╭──
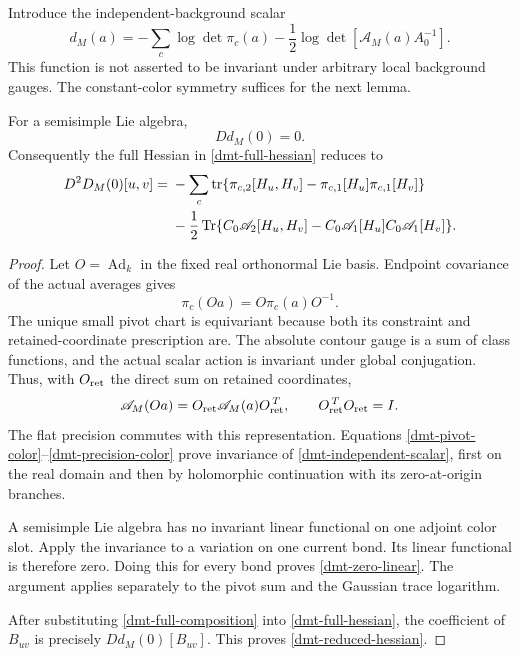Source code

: Introduce the independent-background scalar
\begin{equation}
 d_M(a)=-\sum_c\log\det\pi_c(a)
       -\frac12\log\det[\mathscr A_M(a)A_0^{-1}].
 \label{dmt-independent-scalar}
\end{equation}
This function is not asserted to be invariant under arbitrary
local background gauges. The constant-color symmetry suffices
for the next lemma.

\begin{lemma}
\label{dmt-linear-cancellation}
For a semisimple Lie algebra,
\begin{equation}
                         Dd_M(0)=0.
 \label{dmt-zero-linear}
\end{equation}
Consequently the full Hessian in
\eqref{dmt-full-hessian} reduces to
\begin{align}
 D^2D_M(0)[u,v]
 ={}&-\sum_c\operatorname{tr}
 \{\pi_{c,2}[H_u,H_v]
       -\pi_{c,1}[H_u]\pi_{c,1}[H_v]\}\notag\\
 &-\frac12\operatorname{Tr}
 \{C_0\mathscr A_2[H_u,H_v]
       -C_0\mathscr A_1[H_u]C_0\mathscr A_1[H_v]\}.
 \label{dmt-reduced-hessian}
\end{align}
\end{lemma}
\begin{proof}
Let \(O=\operatorname{Ad}_k\) in the fixed real orthonormal
Lie basis. Endpoint covariance of the actual averages gives
\begin{equation}
                  \pi_c(Oa)=O\pi_c(a)O^{-1}.
 \label{dmt-pivot-color}
\end{equation}
The unique small pivot chart is equivariant because both
its constraint and retained-coordinate prescription are.
The absolute contour gauge is a sum of class functions,
and the actual scalar action is invariant under global
conjugation. Thus, with \(O_{\rm ret}\) the direct sum
on retained coordinates,
\begin{equation}
 \mathscr A_M(Oa)
       =O_{\rm ret}\mathscr A_M(a)O_{\rm ret}^{\,T},
 \qquad O_{\rm ret}^{\,T}O_{\rm ret}=I.
 \label{dmt-precision-color}
\end{equation}
The flat precision commutes with this representation.
Equations \eqref{dmt-pivot-color}--\eqref{dmt-precision-color}
prove invariance of \eqref{dmt-independent-scalar}, first
on the real domain and then by holomorphic continuation
with its zero-at-origin branches.

A semisimple Lie algebra has no invariant linear functional
on one adjoint color slot. Apply the invariance to a variation
on one current bond. Its linear functional is therefore zero.
Doing this for every bond proves \eqref{dmt-zero-linear}.
The argument applies separately to the pivot sum and the
Gaussian trace logarithm.

After substituting \eqref{dmt-full-composition} into
\eqref{dmt-full-hessian}, the coefficient of \(B_{uv}\)
is precisely \(Dd_M(0)[B_{uv}]\). This proves
\eqref{dmt-reduced-hessian}.
\end{proof}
╰──
▶ _WHAT TO WORK ON_:
Take the whole listing above and copy it exactly. Pictures do not go into the copy.

▶ _REPLY TO THE TASK_:
Source code

: Introduce the independent-background scalar
\begin{equation}
 d_M(a)=-\sum_c\log\det\pi_c(a)
       -\frac12\log\det[\mathscr A_M(a)A_0^{-1}].
 \label{dmt-independent-scalar}
\end{equation}
This function is not asserted to be invariant under arbitrary
local background gauges. The constant-color symmetry suffices
for the next lemma.

\begin{lemma}
\label{dmt-linear-cancellation}
For a semisimple Lie algebra,
\begin{equation}
                         Dd_M(0)=0.
 \label{dmt-zero-linear}
\end{equation}
Consequently the full Hessian in
\eqref{dmt-full-hessian} reduces to
\begin{align}
 D^2D_M(0)[u,v]
 ={}&-\sum_c\operatorname{tr}
 \{\pi_{c,2}[H_u,H_v]
       -\pi_{c,1}[H_u]\pi_{c,1}[H_v]\}\notag\\
 &-\frac12\operatorname{Tr}
 \{C_0\mathscr A_2[H_u,H_v]
       -C_0\mathscr A_1[H_u]C_0\mathscr A_1[H_v]\}.
 \label{dmt-reduced-hessian}
\end{align}
\end{lemma}
\begin{proof}
Let \(O=\operatorname{Ad}_k\) in the fixed real orthonormal
Lie basis. Endpoint covariance of the actual averages gives
\begin{equation}
                  \pi_c(Oa)=O\pi_c(a)O^{-1}.
 \label{dmt-pivot-color}
\end{equation}
The unique small pivot chart is equivariant because both
its constraint and retained-coordinate prescription are.
The absolute contour gauge is a sum of class functions,
and the actual scalar action is invariant under global
conjugation. Thus, with \(O_{\rm ret}\) the direct sum
on retained coordinates,
\begin{equation}
 \mathscr A_M(Oa)
       =O_{\rm ret}\mathscr A_M(a)O_{\rm ret}^{\,T},
 \qquad O_{\rm ret}^{\,T}O_{\rm ret}=I.
 \label{dmt-precision-color}
\end{equation}
The flat precision commutes with this representation.
Equations \eqref{dmt-pivot-color}--\eqref{dmt-precision-color}
prove invariance of \eqref{dmt-independent-scalar}, first
on the real domain and then by holomorphic continuation
with its zero-at-origin branches.

A semisimple Lie algebra has no invariant linear functional
on one adjoint color slot. Apply the invariance to a variation
on one current bond. Its linear functional is therefore zero.
Doing this for every bond proves \eqref{dmt-zero-linear}.
The argument applies separately to the pivot sum and the
Gaussian trace logarithm.

After substituting \eqref{dmt-full-composition} into
\eqref{dmt-full-hessian}, the coefficient of \(B_{uv}\)
is precisely \(Dd_M(0)[B_{uv}]\). This proves
\eqref{dmt-reduced-hessian}.
\end{proof}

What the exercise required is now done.